Why is it in the news?
- Governments are increasingly embracing high-performance buildings (HPBs) through policies and financing mechanisms that enhance energy efficiency, resource management, and carbon neutrality.
An Analysis
- HPBs tackle urban and climate challenges by significantly reducing greenhouse gas emissions, minimizing energy and water usage, and lowering operational costs with climate-adaptive designs. They also enhance occupant well-being, making them appealing to both businesses and individuals.
- Besides environmental benefits, HPBs offer financial advantages, including increased property values and reduced utility bills.
- Globally, governments are promoting HPBs through progressive policies. The European Union’s Green Deal aims for climate neutrality by 2050, mandating energy-efficient designs and retrofits. In Germany, KfW Bank provides low-interest loans for energy-efficient projects, while Denmark’s BR18 building codes incentivize sustainable construction.
- In the U.S., programs like Energy Star and LEED certification encourage energy efficiency and provide tax credits. Given that the construction industry accounts for approximately 39% of global energy-related carbon emissions, these policies illustrate that reducing energy consumption is both feasible and financially viable with the right incentives.
- India has made notable strides in promoting energy-efficient buildings through its National Action Plan on Climate Change. The Energy Conservation Building Code (ECBC), developed by the Bureau of Energy Efficiency (BEE), aims to reduce energy demands in buildings by up to 30%.
- The Green Rating for Integrated Habitat Assessment (GRIHA) includes over 3,000 registered projects focused on sustainable practices, while the Indian Green Building Council (IGBC) supports more than 14,000 certified projects covering 12.5 billion square feet.
- Cities like Hyderabad, Noida, and Pune offer incentives for buildings that meet ECBC standards, leading to increased green registrations and energy savings. The BEE targets 30% of new buildings achieving net-zero status by 2030.

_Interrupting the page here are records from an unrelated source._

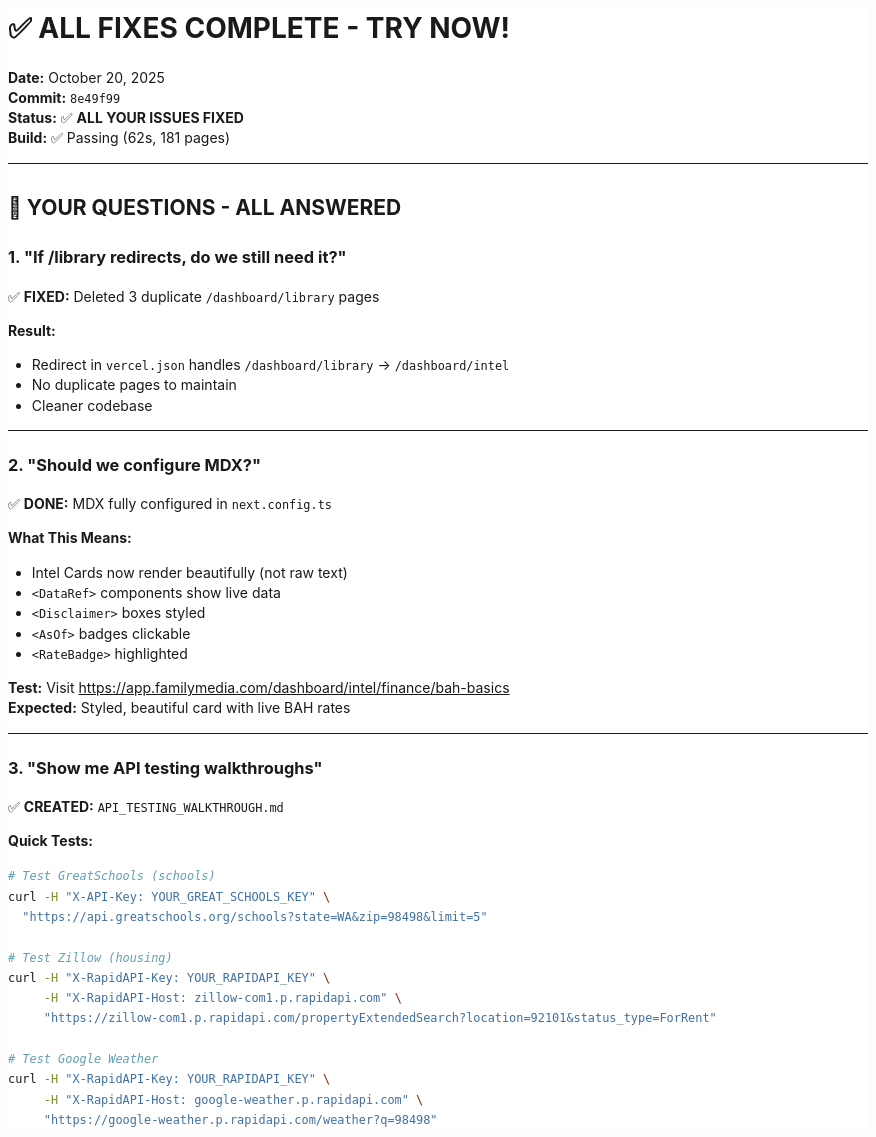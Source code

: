 # ✅ ALL FIXES COMPLETE - TRY NOW!

**Date:** October 20, 2025  
**Commit:** `8e49f99`  
**Status:** ✅ **ALL YOUR ISSUES FIXED**  
**Build:** ✅ Passing (62s, 181 pages)

---

## 🎯 **YOUR QUESTIONS - ALL ANSWERED**

### **1. "If /library redirects, do we still need it?"**

✅ **FIXED:** Deleted 3 duplicate `/dashboard/library` pages

**Result:**
- Redirect in `vercel.json` handles `/dashboard/library` → `/dashboard/intel`
- No duplicate pages to maintain
- Cleaner codebase

---

### **2. "Should we configure MDX?"**

✅ **DONE:** MDX fully configured in `next.config.ts`

**What This Means:**
- Intel Cards now render beautifully (not raw text)
- `<DataRef>` components show live data
- `<Disclaimer>` boxes styled
- `<AsOf>` badges clickable
- `<RateBadge>` highlighted

**Test:** Visit https://app.familymedia.com/dashboard/intel/finance/bah-basics  
**Expected:** Styled, beautiful card with live BAH rates

---

### **3. "Show me API testing walkthroughs"**

✅ **CREATED:** `API_TESTING_WALKTHROUGH.md`

**Quick Tests:**

```bash
# Test GreatSchools (schools)
curl -H "X-API-Key: YOUR_GREAT_SCHOOLS_KEY" \
  "https://api.greatschools.org/schools?state=WA&zip=98498&limit=5"

# Test Zillow (housing)
curl -H "X-RapidAPI-Key: YOUR_RAPIDAPI_KEY" \
     -H "X-RapidAPI-Host: zillow-com1.p.rapidapi.com" \
     "https://zillow-com1.p.rapidapi.com/propertyExtendedSearch?location=92101&status_type=ForRent"

# Test Google Weather
curl -H "X-RapidAPI-Key: YOUR_RAPIDAPI_KEY" \
     -H "X-RapidAPI-Host: google-weather.p.rapidapi.com" \
     "https://google-weather.p.rapidapi.com/weather?q=98498"
```
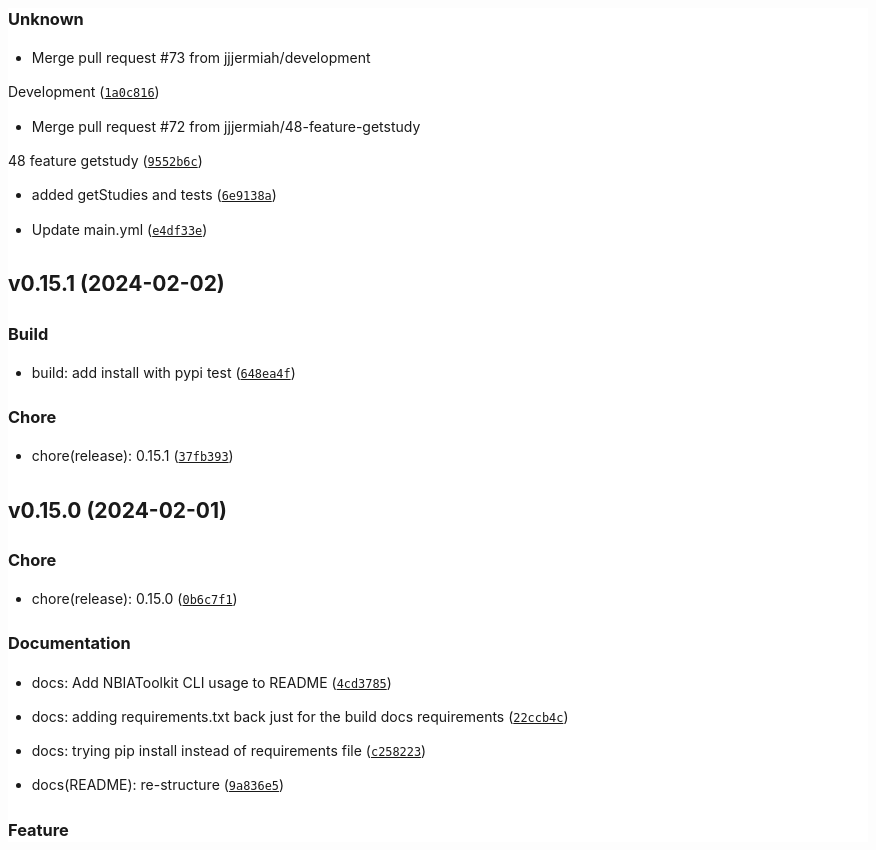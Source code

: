 ### Unknown

* Merge pull request #73 from jjjermiah/development

Development ([`1a0c816`](https://github.com/jjjermiah/nbia-toolkit/commit/1a0c81613dd8257f6766e816fe215f2a7adf36db))

* Merge pull request #72 from jjjermiah/48-feature-getstudy

48 feature getstudy ([`9552b6c`](https://github.com/jjjermiah/nbia-toolkit/commit/9552b6c38a7b5b7df2850d1804ec62bf3d250971))

* added getStudies and tests ([`6e9138a`](https://github.com/jjjermiah/nbia-toolkit/commit/6e9138a811a88a4420bc4213094b83d3242b8732))

* Update main.yml ([`e4df33e`](https://github.com/jjjermiah/nbia-toolkit/commit/e4df33edd18b9002c5da3268c9ddb32b9152d80b))


## v0.15.1 (2024-02-02)

### Build

* build: add install with pypi test ([`648ea4f`](https://github.com/jjjermiah/nbia-toolkit/commit/648ea4f6d53b4460bc546693cfe88e418a4d5aa6))

### Chore

* chore(release): 0.15.1 ([`37fb393`](https://github.com/jjjermiah/nbia-toolkit/commit/37fb393dc5c7c5fdc8ce52d89e87eda9efdbe0ae))


## v0.15.0 (2024-02-01)

### Chore

* chore(release): 0.15.0 ([`0b6c7f1`](https://github.com/jjjermiah/nbia-toolkit/commit/0b6c7f1d0729a06e8f6ac8f2d791fde024aff107))

### Documentation

* docs: Add NBIAToolkit CLI usage to README ([`4cd3785`](https://github.com/jjjermiah/nbia-toolkit/commit/4cd3785efc8673610c7f3faec9678924df6fc277))

* docs: adding requirements.txt back just for the build docs requirements ([`22ccb4c`](https://github.com/jjjermiah/nbia-toolkit/commit/22ccb4ce955b40c28f81ecffaca2da863385db48))

* docs: trying pip install instead of requirements file ([`c258223`](https://github.com/jjjermiah/nbia-toolkit/commit/c2582230b8097245e46b423f6f2d626b9d0e6f1e))

* docs(README): re-structure ([`9a836e5`](https://github.com/jjjermiah/nbia-toolkit/commit/9a836e5b9ba43d4aef7eb76ad7a854fcce554129))

### Feature
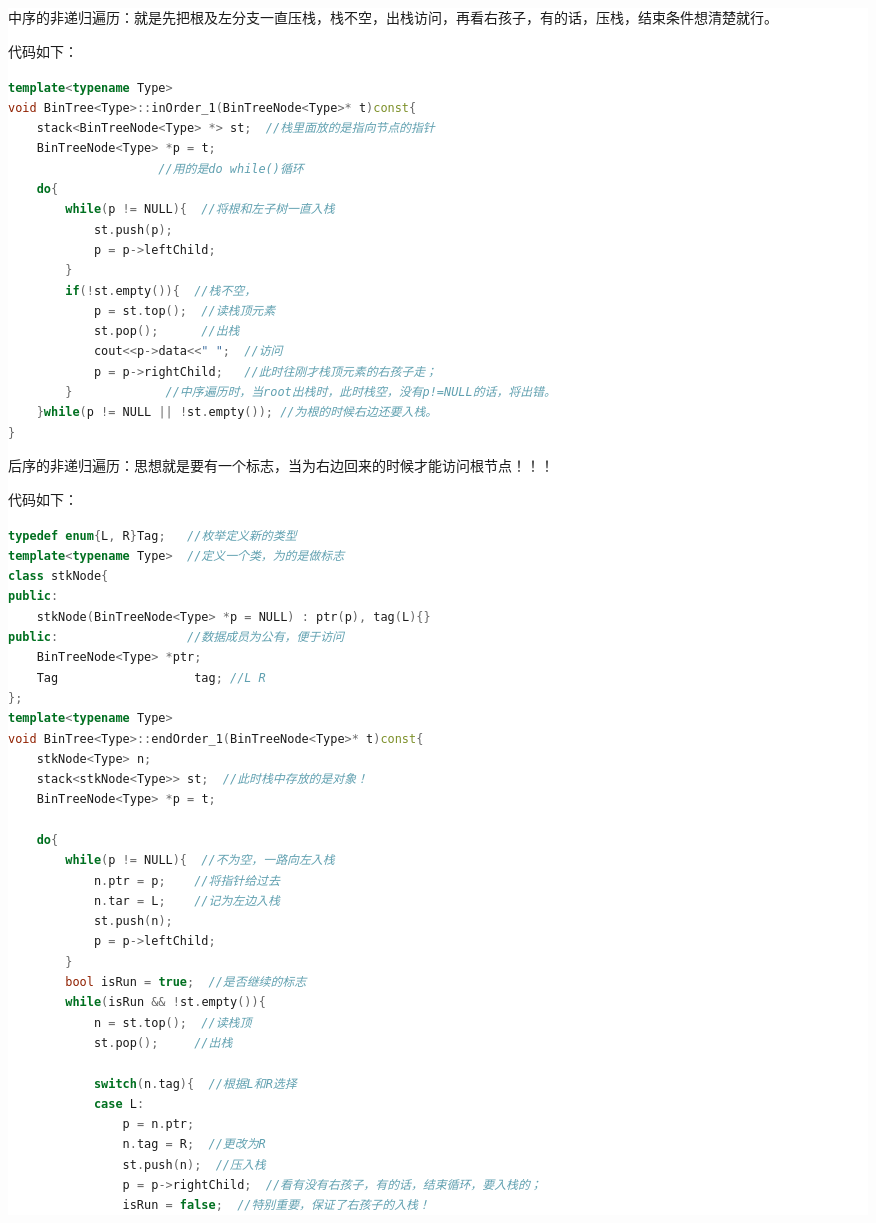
 ```cpp
```

中序的非递归遍历：就是先把根及左分支一直压栈，栈不空，出栈访问，再看右孩子，有的话，压栈，结束条件想清楚就行。

代码如下：

```cpp
template<typename Type>
void BinTree<Type>::inOrder_1(BinTreeNode<Type>* t)const{
    stack<BinTreeNode<Type> *> st;  //栈里面放的是指向节点的指针
    BinTreeNode<Type> *p = t;
                     //用的是do while()循环
    do{
        while(p != NULL){  //将根和左子树一直入栈
            st.push(p);
            p = p->leftChild;
        }
        if(!st.empty()){  //栈不空，
            p = st.top();  //读栈顶元素
            st.pop();      //出栈
            cout<<p->data<<" ";  //访问
            p = p->rightChild;   //此时往刚才栈顶元素的右孩子走；
        }             //中序遍历时，当root出栈时，此时栈空，没有p!=NULL的话，将出错。
    }while(p != NULL || !st.empty()); //为根的时候右边还要入栈。
}
```

后序的非递归遍历：思想就是要有一个标志，当为右边回来的时候才能访问根节点！！！

代码如下：

```cpp
typedef enum{L, R}Tag;   //枚举定义新的类型
template<typename Type>  //定义一个类，为的是做标志
class stkNode{
public:
    stkNode(BinTreeNode<Type> *p = NULL) : ptr(p), tag(L){}
public:                  //数据成员为公有，便于访问
    BinTreeNode<Type> *ptr;  
    Tag                   tag; //L R
};
template<typename Type>
void BinTree<Type>::endOrder_1(BinTreeNode<Type>* t)const{
    stkNode<Type> n;
    stack<stkNode<Type>> st;  //此时栈中存放的是对象！
    BinTreeNode<Type> *p = t;
    
    do{
        while(p != NULL){  //不为空，一路向左入栈
            n.ptr = p;    //将指针给过去
            n.tar = L;    //记为左边入栈
            st.push(n);
            p = p->leftChild;
        }
        bool isRun = true;  //是否继续的标志
        while(isRun && !st.empty()){  
            n = st.top();  //读栈顶
            st.pop();     //出栈

            switch(n.tag){  //根据L和R选择
            case L:
                p = n.ptr; 
                n.tag = R;  //更改为R
                st.push(n);  //压入栈
                p = p->rightChild;  //看有没有右孩子，有的话，结束循环，要入栈的；
                isRun = false;  //特别重要，保证了右孩子的入栈！
```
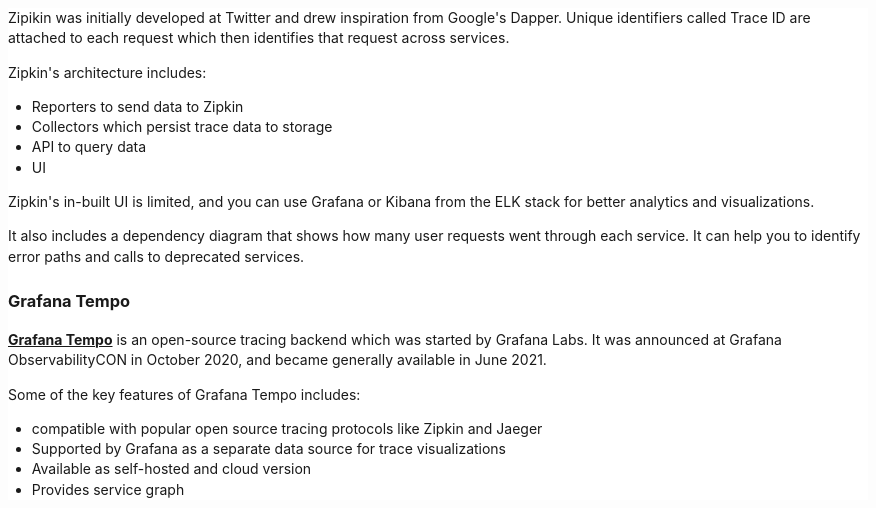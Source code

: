Zipikin was initially developed at Twitter and drew inspiration from Google's Dapper. Unique identifiers called Trace ID are attached to each request which then identifies that request across services.

Zipkin's architecture includes:

- Reporters to send data to Zipkin
- Collectors which persist trace data to storage
- API to query data
- UI

<Screenshot
    alt="Zipkin architecture"
    height={500}
    src="/img/blog/2021/09/zipkin_architecture-min.webp"
    title="Zipkin architecture (Source: Zipkin website)"
    width={700}
/>

Zipkin's in-built UI is limited, and you can use Grafana or Kibana from the ELK stack for better analytics and visualizations.

<Screenshot
    alt="Zipkin UI"
    height={500}
    src="/img/blog/2021/07/Zipkin_ui-min_o.webp"
    title="Zipkin UI (Source: Zipkin's GitHub repo)"
    width={700}
/>

It also includes a dependency diagram that shows how many user requests went through each service. It can help you to identify error paths and calls to deprecated services.

<Screenshot
    alt="Zipkin dependency diagram"
    height={500}
    src="/img/blog/2021/07/zipkin_dependency_diagram-min_o.webp"
    title="Zipkin dependency diagram (Source: GitHub repo)"
    width={700}
/>

### Grafana Tempo

<a href = "https://grafana.com/docs/tempo/latest/" rel="noopener noreferrer nofollow" target="_blank" ><b>Grafana Tempo</b></a>  is an open-source tracing backend which was started by Grafana Labs. It was announced at Grafana ObservabilityCON in October 2020, and became generally available in June 2021.

Some of the key features of Grafana Tempo includes:
- compatible with popular open source tracing protocols like Zipkin and Jaeger
- Supported by Grafana as a separate data source for trace visualizations
- Available as self-hosted and cloud version
- Provides service graph

<Screenshot
    alt="Grafana Tempo dashboard"
    height={500}
    src="/img/blog/2022/06/dt_tools_grafana_tempo.webp"
    title="Serverless360 use case"
    width={700}
/>
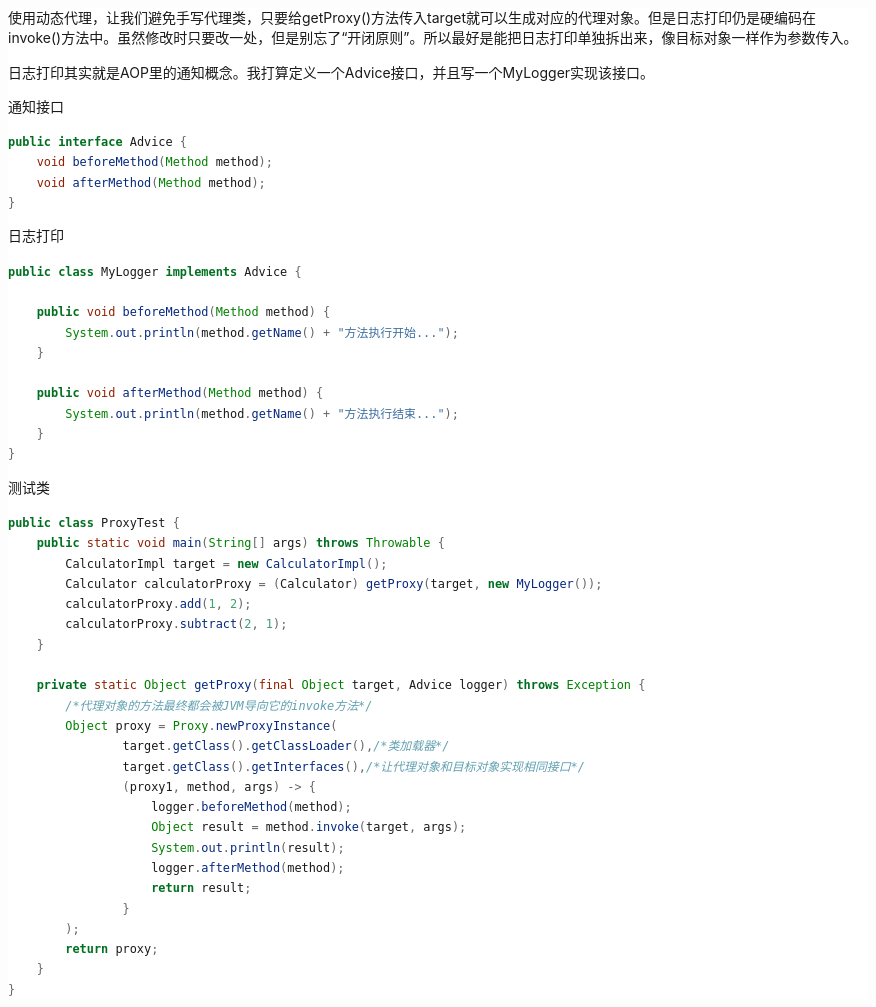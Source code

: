 使用动态代理，让我们避免手写代理类，只要给getProxy()方法传入target就可以生成对应的代理对象。但是日志打印仍是硬编码在invoke()方法中。虽然修改时只要改一处，但是别忘了“开闭原则”。所以最好是能把日志打印单独拆出来，像目标对象一样作为参数传入。

日志打印其实就是AOP里的通知概念。我打算定义一个Advice接口，并且写一个MyLogger实现该接口。

通知接口

```java
public interface Advice {
	void beforeMethod(Method method);
	void afterMethod(Method method);
}
```

日志打印

```java
public class MyLogger implements Advice {

	public void beforeMethod(Method method) {
		System.out.println(method.getName() + "方法执行开始...");
	}

	public void afterMethod(Method method) {
		System.out.println(method.getName() + "方法执行结束...");
	}
}
```

测试类

```java
public class ProxyTest {
	public static void main(String[] args) throws Throwable {
		CalculatorImpl target = new CalculatorImpl();
		Calculator calculatorProxy = (Calculator) getProxy(target, new MyLogger());
		calculatorProxy.add(1, 2);
		calculatorProxy.subtract(2, 1);
	}

	private static Object getProxy(final Object target, Advice logger) throws Exception {
		/*代理对象的方法最终都会被JVM导向它的invoke方法*/
		Object proxy = Proxy.newProxyInstance(
				target.getClass().getClassLoader(),/*类加载器*/
				target.getClass().getInterfaces(),/*让代理对象和目标对象实现相同接口*/
				(proxy1, method, args) -> {
					logger.beforeMethod(method);
					Object result = method.invoke(target, args);
					System.out.println(result);
					logger.afterMethod(method);
					return result;
				}
		);
		return proxy;
	}
}
```
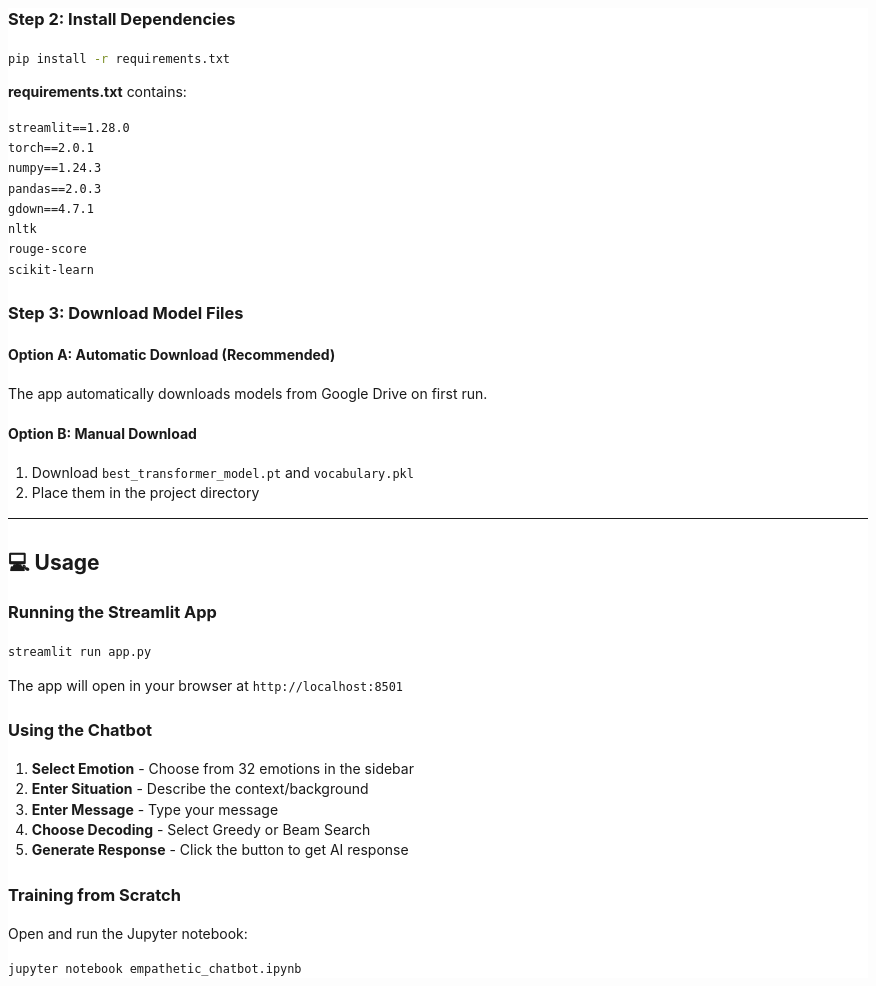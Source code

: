 ### Step 2: Install Dependencies

```bash
pip install -r requirements.txt
```

**requirements.txt** contains:
```
streamlit==1.28.0
torch==2.0.1
numpy==1.24.3
pandas==2.0.3
gdown==4.7.1
nltk
rouge-score
scikit-learn
```

### Step 3: Download Model Files

#### Option A: Automatic Download (Recommended)
The app automatically downloads models from Google Drive on first run.

#### Option B: Manual Download
1. Download `best_transformer_model.pt` and `vocabulary.pkl`
2. Place them in the project directory

---

## 💻 Usage

### Running the Streamlit App

```bash
streamlit run app.py
```

The app will open in your browser at `http://localhost:8501`

### Using the Chatbot

1. **Select Emotion** - Choose from 32 emotions in the sidebar
2. **Enter Situation** - Describe the context/background
3. **Enter Message** - Type your message
4. **Choose Decoding** - Select Greedy or Beam Search
5. **Generate Response** - Click the button to get AI response

### Training from Scratch

Open and run the Jupyter notebook:

```bash
jupyter notebook empathetic_chatbot.ipynb
```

- As green technologies become more affordable, the cost gap between conventional buildings and HPBs is narrowing. HPBs yield significant energy savings and reduce emissions at minimal additional costs.
- For instance, Infosys integrated energy-efficient designs into its campuses, achieving a 45% reduction in energy consumption and substantial cost savings. HPBs also enhance indoor air quality and thermal comfort, benefiting employee well-being. They command higher property values due to lower operating costs and rising demand from environmentally conscious buyers.
- In India, commercial properties with green certifications like IGBC, GRIHA, or LEED often attract premium rents and higher occupancy rates, as seen with ITC’s Green Centre and TCS Siruseri IT Park.
- Financing HPBs typically involves carbon financing, which converts carbon savings into financial value, facilitating funding for developers. Carbon credits—tradable permits that allow companies to offset emissions—play a crucial role in this process.
- In regions with carbon pricing, such as the European Union and China, HPBs that improve energy efficiency can generate carbon credits, providing significant financial incentives for sustainable investments. However, effective accounting and transparency in monitoring these credits are essential.
- Green bonds and climate-focused funds also support HPB financing. In 2020, green bonds worth $269.5 billion were issued globally, indicating a growing interest in sustainability-aligned projects.
- Organizations like the World Bank and the Green Climate Fund provide financial support for HPBs. These mechanisms help offset the higher upfront costs of constructing HPBs, promoting wider adoption.
- By engaging in carbon markets and securing green funding, developers can enhance the financial viability of HPBs while contributing to global efforts to reduce carbon emissions.